### [WORK REQUEST]
Look below for the line containing "4. **Defer database"; from there through the line containing "term (Next 3", both lines included, please set down each line exactly and nothing else.
*** SUPPLIED MATERIAL Section Begins ***
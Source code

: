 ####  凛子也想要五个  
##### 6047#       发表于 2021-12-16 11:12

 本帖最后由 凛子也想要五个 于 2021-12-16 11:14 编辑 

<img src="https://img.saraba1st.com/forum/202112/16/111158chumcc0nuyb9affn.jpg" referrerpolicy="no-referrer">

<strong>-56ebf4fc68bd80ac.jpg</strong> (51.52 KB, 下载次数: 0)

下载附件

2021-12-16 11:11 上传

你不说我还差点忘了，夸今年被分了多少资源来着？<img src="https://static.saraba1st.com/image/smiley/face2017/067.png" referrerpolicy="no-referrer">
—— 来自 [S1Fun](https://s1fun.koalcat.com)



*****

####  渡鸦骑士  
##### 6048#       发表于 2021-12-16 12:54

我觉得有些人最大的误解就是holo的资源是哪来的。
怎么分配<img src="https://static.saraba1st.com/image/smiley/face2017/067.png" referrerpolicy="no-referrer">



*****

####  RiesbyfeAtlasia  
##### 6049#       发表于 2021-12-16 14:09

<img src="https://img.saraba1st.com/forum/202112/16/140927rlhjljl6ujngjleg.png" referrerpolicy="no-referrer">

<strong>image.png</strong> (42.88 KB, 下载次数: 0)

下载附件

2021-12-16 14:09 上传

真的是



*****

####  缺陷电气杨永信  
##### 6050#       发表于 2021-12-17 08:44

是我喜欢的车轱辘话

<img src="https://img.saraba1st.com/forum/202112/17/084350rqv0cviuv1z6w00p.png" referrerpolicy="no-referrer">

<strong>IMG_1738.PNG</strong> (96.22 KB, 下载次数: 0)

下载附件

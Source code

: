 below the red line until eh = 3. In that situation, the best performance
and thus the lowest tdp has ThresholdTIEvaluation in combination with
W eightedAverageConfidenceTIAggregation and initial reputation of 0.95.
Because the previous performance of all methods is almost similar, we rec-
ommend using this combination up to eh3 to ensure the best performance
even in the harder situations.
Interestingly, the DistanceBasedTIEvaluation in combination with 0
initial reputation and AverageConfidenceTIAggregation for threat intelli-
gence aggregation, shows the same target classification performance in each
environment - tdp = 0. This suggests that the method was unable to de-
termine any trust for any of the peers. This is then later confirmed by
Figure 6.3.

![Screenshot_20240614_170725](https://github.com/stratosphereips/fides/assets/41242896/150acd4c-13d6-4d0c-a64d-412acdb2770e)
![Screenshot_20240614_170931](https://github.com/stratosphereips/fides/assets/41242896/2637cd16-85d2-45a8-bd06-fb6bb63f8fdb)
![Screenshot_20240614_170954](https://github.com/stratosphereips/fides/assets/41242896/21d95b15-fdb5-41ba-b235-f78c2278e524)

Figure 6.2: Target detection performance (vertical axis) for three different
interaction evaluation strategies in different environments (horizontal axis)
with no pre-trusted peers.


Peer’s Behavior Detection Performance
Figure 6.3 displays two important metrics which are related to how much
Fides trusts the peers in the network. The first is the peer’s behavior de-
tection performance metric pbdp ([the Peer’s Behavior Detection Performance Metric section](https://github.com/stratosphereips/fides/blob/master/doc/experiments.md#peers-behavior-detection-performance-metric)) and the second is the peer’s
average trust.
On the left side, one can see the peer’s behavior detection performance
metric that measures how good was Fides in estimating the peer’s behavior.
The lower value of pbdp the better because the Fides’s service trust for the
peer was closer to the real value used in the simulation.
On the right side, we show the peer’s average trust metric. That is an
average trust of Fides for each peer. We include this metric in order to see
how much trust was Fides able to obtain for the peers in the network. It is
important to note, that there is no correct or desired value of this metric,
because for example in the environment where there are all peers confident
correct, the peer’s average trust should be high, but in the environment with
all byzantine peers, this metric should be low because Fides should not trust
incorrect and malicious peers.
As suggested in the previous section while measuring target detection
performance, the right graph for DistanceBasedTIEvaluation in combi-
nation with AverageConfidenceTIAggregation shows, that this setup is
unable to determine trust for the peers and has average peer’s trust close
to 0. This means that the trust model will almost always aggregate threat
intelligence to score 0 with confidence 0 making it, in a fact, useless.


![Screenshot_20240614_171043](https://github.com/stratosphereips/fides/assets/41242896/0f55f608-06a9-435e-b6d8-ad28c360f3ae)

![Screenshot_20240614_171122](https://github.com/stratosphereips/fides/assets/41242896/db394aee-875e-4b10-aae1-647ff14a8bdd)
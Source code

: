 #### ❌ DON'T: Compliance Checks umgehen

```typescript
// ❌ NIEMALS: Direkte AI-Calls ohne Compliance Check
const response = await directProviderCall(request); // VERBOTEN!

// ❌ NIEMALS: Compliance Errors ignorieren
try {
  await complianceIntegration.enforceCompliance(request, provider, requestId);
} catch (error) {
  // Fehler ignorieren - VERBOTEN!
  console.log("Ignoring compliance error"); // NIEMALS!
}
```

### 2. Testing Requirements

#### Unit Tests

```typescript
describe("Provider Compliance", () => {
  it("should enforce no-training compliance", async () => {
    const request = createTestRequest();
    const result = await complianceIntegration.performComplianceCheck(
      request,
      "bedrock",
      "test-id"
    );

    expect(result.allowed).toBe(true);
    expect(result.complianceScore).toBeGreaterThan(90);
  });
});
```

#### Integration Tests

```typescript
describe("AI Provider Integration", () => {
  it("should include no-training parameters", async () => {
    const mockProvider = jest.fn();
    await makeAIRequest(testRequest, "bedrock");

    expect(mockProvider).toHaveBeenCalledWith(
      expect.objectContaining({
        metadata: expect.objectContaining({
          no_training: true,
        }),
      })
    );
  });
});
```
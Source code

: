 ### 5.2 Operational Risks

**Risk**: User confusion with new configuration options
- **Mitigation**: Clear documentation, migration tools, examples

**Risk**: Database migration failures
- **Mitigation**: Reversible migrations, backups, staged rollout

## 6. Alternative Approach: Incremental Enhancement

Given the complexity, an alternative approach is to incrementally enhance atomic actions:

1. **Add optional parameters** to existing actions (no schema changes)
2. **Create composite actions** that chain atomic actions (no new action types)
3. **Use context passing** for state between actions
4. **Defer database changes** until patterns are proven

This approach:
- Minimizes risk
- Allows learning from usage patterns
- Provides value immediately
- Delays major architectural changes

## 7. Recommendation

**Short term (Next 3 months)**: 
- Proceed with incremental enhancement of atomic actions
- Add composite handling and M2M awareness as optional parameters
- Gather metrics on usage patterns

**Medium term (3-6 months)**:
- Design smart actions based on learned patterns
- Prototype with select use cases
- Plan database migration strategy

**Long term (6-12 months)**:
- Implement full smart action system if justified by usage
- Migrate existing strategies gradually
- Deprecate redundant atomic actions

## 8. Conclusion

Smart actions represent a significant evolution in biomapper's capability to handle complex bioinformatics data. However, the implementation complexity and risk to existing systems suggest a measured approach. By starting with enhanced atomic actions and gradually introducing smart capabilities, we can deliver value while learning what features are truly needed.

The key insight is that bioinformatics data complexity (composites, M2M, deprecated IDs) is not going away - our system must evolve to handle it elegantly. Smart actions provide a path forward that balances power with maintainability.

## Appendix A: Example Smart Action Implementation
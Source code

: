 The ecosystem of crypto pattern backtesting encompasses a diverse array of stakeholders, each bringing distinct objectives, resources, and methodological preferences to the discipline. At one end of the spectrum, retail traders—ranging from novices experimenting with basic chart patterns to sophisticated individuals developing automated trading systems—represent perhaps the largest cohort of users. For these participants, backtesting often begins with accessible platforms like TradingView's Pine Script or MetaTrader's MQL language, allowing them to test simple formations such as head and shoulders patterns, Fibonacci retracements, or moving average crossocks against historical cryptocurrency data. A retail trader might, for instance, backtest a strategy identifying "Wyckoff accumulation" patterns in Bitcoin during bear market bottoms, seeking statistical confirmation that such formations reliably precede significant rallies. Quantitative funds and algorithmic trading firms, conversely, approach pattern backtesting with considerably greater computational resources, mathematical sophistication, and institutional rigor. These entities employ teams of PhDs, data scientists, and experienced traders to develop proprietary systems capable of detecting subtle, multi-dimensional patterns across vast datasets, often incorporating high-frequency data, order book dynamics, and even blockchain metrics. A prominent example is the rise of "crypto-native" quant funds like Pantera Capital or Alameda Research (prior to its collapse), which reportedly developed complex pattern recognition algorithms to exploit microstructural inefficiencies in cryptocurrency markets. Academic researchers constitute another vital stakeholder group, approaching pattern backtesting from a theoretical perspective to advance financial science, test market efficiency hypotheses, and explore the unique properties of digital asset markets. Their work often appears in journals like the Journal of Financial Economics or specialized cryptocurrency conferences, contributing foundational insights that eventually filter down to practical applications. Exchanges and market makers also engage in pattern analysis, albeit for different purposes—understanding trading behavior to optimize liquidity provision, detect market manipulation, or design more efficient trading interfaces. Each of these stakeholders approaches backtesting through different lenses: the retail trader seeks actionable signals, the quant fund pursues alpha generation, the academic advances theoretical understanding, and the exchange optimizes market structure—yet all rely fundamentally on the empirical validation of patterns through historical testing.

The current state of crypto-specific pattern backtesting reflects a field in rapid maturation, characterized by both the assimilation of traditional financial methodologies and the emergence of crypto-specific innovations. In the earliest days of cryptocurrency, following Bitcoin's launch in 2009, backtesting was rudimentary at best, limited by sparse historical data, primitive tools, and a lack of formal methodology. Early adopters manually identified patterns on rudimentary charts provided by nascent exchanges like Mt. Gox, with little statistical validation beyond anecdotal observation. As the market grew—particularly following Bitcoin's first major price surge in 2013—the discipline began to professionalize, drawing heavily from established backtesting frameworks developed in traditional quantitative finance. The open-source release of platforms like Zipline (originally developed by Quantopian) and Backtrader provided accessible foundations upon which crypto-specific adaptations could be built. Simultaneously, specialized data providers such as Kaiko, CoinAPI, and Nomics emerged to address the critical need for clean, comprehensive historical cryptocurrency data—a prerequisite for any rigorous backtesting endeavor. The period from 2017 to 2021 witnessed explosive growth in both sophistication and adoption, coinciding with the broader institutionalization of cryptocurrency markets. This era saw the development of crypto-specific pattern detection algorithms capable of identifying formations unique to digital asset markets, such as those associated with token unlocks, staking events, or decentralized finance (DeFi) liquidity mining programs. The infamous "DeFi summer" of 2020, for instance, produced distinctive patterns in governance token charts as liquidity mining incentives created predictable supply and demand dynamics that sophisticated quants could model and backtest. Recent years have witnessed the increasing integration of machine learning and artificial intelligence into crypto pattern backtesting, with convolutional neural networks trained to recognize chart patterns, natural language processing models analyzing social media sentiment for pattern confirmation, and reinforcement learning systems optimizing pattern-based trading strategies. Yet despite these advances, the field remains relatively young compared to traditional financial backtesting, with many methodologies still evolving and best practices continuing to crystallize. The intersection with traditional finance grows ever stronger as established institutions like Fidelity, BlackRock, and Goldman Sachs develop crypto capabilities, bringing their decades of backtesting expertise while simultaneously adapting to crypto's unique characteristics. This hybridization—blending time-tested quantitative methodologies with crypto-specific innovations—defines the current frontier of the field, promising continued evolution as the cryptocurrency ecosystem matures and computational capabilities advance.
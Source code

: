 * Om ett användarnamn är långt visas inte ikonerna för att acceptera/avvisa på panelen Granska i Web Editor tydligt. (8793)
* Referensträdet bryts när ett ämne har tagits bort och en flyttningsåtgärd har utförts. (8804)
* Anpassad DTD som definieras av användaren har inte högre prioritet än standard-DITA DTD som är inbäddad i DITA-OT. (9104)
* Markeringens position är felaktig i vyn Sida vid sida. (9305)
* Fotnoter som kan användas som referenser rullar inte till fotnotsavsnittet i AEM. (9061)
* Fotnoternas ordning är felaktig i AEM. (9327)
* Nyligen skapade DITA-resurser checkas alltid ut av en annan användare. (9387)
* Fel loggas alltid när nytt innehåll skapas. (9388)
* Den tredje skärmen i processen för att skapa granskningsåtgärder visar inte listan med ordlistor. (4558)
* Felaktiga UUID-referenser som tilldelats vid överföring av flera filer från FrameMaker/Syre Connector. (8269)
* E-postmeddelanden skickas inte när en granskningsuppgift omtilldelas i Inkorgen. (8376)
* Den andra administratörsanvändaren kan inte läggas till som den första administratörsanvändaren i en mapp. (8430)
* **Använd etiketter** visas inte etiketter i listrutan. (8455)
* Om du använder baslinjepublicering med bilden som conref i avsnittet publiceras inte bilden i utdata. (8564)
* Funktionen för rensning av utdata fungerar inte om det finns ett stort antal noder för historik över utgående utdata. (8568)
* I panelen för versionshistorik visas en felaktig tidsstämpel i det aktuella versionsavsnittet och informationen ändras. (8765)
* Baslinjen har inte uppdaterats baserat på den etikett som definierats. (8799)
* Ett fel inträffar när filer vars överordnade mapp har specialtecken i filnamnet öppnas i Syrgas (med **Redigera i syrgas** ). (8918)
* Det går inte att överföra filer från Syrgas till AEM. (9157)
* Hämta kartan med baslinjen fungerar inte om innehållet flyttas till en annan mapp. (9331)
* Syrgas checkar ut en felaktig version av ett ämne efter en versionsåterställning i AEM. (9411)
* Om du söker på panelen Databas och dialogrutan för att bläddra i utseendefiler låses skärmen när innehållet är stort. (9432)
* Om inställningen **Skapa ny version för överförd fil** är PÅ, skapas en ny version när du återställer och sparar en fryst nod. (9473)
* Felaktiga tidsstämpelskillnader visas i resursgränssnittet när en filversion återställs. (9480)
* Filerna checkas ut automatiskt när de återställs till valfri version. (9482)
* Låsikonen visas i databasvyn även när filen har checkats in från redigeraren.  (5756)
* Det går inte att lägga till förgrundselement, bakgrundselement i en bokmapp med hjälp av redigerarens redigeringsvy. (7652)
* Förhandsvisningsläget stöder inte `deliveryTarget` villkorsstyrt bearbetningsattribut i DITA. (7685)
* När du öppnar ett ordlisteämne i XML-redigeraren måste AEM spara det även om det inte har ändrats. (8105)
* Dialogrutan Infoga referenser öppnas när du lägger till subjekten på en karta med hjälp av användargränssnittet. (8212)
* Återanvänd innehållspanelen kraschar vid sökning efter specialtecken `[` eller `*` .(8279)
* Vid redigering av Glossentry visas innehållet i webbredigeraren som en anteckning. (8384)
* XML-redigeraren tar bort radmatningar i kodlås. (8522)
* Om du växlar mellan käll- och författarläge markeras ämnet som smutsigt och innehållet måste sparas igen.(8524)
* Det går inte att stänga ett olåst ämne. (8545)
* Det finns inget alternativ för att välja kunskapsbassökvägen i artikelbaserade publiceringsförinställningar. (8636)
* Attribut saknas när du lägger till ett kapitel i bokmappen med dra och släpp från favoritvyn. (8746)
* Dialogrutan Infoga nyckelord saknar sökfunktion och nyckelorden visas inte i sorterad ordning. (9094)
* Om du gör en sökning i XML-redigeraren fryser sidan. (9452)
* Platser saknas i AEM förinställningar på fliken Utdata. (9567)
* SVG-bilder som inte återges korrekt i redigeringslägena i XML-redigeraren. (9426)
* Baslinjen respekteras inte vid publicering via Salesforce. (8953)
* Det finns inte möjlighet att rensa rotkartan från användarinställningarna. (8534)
*** SUPPLIED MATERIAL Section Ends ***
### [TASK SOLUTION]
4. **Defer database changes** until patterns are proven

This approach:
- Minimizes risk
- Allows learning from usage patterns
- Provides value immediately
- Delays major architectural changes

## 7. Recommendation

**Short term (Next 3 months)**: 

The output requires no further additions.